As the CPT is adjacent to the Farmington River Trail for .3 mile, we have hundreds of trail users who often ask what we are doing. We educate by answering questions, identifying, and demonstrating invasive plant removal and pointing out pollinators on native plants. Over the past two years, the native plants have grown in number, and we will permanently mark and identify what we have with plant ID tags. We plan to use the area as a demonstration plot to educate the public on what to plant for both pollinators and birds in all four seasons. The CPT also demonstrates that native plants can be just as beautiful as their foreign competitors. To volunteer to help with this effort, please contact Karen K. Berger at [email protected]
To learn more about the Collinsville Pollen Trail go to our website created by Jenny Abel, www.collinsvillepollentrail.org
Peace Pole Pollinator Pathway (town-owned)
In 2021, the town of Canton was looking for someone to take over the maintenance of the Peace Pole Garden at the corner of Simonds Avenue and East Hill Road near the Mills Pond Recreation area. CLCT board member Theresa Sullivan Barger volunteered to take on the task with the purpose of creating a second Pollinator Pathway project. Along with Kirsten First, a fellow master gardener, they removed weeds around the Peace Pole and replaced them with native perennials. They began a multi-year effort to remove knotweed and other invasive plants from around the perimeter of Little Mills Pond to make room for the native plants to thrive.

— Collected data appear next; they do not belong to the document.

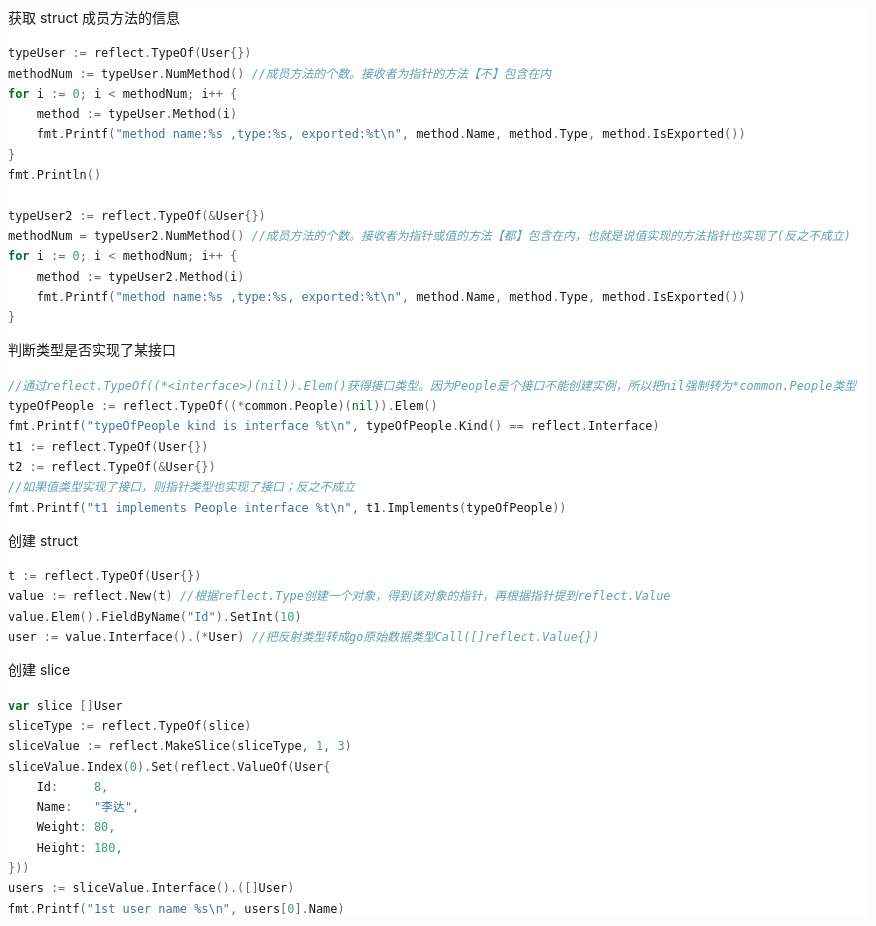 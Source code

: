获取 struct 成员方法的信息
```go
typeUser := reflect.TypeOf(User{})
methodNum := typeUser.NumMethod() //成员方法的个数。接收者为指针的方法【不】包含在内
for i := 0; i < methodNum; i++ {
	method := typeUser.Method(i)
	fmt.Printf("method name:%s ,type:%s, exported:%t\n", method.Name, method.Type, method.IsExported())
}
fmt.Println()

typeUser2 := reflect.TypeOf(&User{})
methodNum = typeUser2.NumMethod() //成员方法的个数。接收者为指针或值的方法【都】包含在内，也就是说值实现的方法指针也实现了(反之不成立)
for i := 0; i < methodNum; i++ {
	method := typeUser2.Method(i)
	fmt.Printf("method name:%s ,type:%s, exported:%t\n", method.Name, method.Type, method.IsExported())
}
```

判断类型是否实现了某接口
```go
//通过reflect.TypeOf((*<interface>)(nil)).Elem()获得接口类型。因为People是个接口不能创建实例，所以把nil强制转为*common.People类型
typeOfPeople := reflect.TypeOf((*common.People)(nil)).Elem()
fmt.Printf("typeOfPeople kind is interface %t\n", typeOfPeople.Kind() == reflect.Interface)
t1 := reflect.TypeOf(User{})
t2 := reflect.TypeOf(&User{})
//如果值类型实现了接口，则指针类型也实现了接口；反之不成立
fmt.Printf("t1 implements People interface %t\n", t1.Implements(typeOfPeople))
```

创建 struct
```go
t := reflect.TypeOf(User{})
value := reflect.New(t) //根据reflect.Type创建一个对象，得到该对象的指针，再根据指针提到reflect.Value
value.Elem().FieldByName("Id").SetInt(10)
user := value.Interface().(*User) //把反射类型转成go原始数据类型Call([]reflect.Value{})
```

创建 slice
```go
var slice []User
sliceType := reflect.TypeOf(slice)
sliceValue := reflect.MakeSlice(sliceType, 1, 3)
sliceValue.Index(0).Set(reflect.ValueOf(User{
	Id:     8,
	Name:   "李达",
	Weight: 80,
	Height: 180,
}))
users := sliceValue.Interface().([]User)
fmt.Printf("1st user name %s\n", users[0].Name)
```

Another project on-site is a demonstration area on “how to create a meadow” on an area that was formerly lawn. In April of 2022, they laid down a black plastic tarp on the lawn to smother the grass and, next to that, marked off a similar-sized area with stakes as a ‘no mow’ area. To volunteer, contact Theresa at [email protected].
Charlotte Craig Meadows (CLCT Property)
CLCT’s first property in 1973 was the gift of the Canton Center Green opposite the U.S. Post Office and First Congregational Church of Canton Center on Cherry Brook Road. The property has been maintained as a meadow for close to 50 years. It has been a challenge over the years to keep this property mowed, as a wetland bisects the parcel. For the first time, we are looking at a less aggressive mowing schedule to see what grows. An informal plant survey in both the fall of 2021 and spring of 2022 revealed that there are native plants here that can be encouraged to outcompete some of the more common non-native grasses and weeds. The challenge will be to control some of the invasive plants around the perimeter and to keep the woody plants from taking hold. Additional native plants may be introduced based on the site conditions with the goal of creating more diversity. The parcel is also the site for four American Chestnut trees as part of our Chestnut Initiative and two bluebird boxes.
Pratt Preserve (CLCT Property)
The Pratt Preserve consists of three parcels on Cherry Brook Road that have recently been combined to create a future educational area. Cherry Brook runs through the property and there is already an abandoned field that is mowed. Volunteers plan to start another Pollinator Pathway in an area that is now an old field near Cherry Brook, we plan to install some informational signage to highlight the history and importance of Cherry Brook to the development of Canton. There are also several distinct habitat zones, from the fields down to the banks of the brook and then up the forested slopes.